● **Records shown**
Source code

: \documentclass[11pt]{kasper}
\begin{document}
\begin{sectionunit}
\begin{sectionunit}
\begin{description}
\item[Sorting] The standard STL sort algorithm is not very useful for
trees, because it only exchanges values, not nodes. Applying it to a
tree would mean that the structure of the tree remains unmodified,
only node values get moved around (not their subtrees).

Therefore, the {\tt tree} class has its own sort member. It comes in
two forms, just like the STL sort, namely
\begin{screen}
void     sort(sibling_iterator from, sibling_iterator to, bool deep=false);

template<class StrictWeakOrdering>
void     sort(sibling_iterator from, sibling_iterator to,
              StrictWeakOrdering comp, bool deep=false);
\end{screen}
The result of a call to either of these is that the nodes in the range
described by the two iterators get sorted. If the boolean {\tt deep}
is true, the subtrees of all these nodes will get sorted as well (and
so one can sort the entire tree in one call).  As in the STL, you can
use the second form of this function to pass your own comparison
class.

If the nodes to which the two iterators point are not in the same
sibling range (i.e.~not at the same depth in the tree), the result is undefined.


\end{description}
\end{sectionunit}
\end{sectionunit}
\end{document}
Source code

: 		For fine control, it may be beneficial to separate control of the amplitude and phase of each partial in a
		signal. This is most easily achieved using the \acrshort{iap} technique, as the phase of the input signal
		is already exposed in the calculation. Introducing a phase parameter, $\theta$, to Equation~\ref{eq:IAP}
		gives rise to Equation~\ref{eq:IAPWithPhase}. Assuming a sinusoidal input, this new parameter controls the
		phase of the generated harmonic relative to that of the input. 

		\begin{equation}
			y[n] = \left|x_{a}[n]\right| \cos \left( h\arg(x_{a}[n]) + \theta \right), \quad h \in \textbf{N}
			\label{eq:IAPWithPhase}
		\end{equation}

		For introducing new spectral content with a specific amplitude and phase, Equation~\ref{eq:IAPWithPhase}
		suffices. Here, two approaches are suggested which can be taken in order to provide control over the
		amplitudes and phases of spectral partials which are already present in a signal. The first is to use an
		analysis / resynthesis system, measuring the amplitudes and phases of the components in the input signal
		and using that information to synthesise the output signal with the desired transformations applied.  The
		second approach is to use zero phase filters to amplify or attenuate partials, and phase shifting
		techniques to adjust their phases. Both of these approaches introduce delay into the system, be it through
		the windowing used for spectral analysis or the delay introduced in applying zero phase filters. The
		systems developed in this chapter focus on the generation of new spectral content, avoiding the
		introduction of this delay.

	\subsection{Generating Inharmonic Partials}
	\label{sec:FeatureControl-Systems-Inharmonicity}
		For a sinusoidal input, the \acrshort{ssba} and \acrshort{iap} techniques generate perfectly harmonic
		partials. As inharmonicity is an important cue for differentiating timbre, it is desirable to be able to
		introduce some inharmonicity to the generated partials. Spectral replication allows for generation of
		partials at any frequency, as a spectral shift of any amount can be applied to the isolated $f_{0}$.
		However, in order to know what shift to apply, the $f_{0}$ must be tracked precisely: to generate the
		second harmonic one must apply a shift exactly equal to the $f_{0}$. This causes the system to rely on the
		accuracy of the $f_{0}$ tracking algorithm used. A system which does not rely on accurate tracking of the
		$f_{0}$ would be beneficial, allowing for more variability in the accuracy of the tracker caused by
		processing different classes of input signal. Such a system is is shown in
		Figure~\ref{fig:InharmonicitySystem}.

● **To do**
Pull every line containing "generated" from the material above.

● **Answer for the task**
		phase of the generated harmonic relative to that of the input. 
		introduce some inharmonicity to the generated partials. Spectral replication allows for generation of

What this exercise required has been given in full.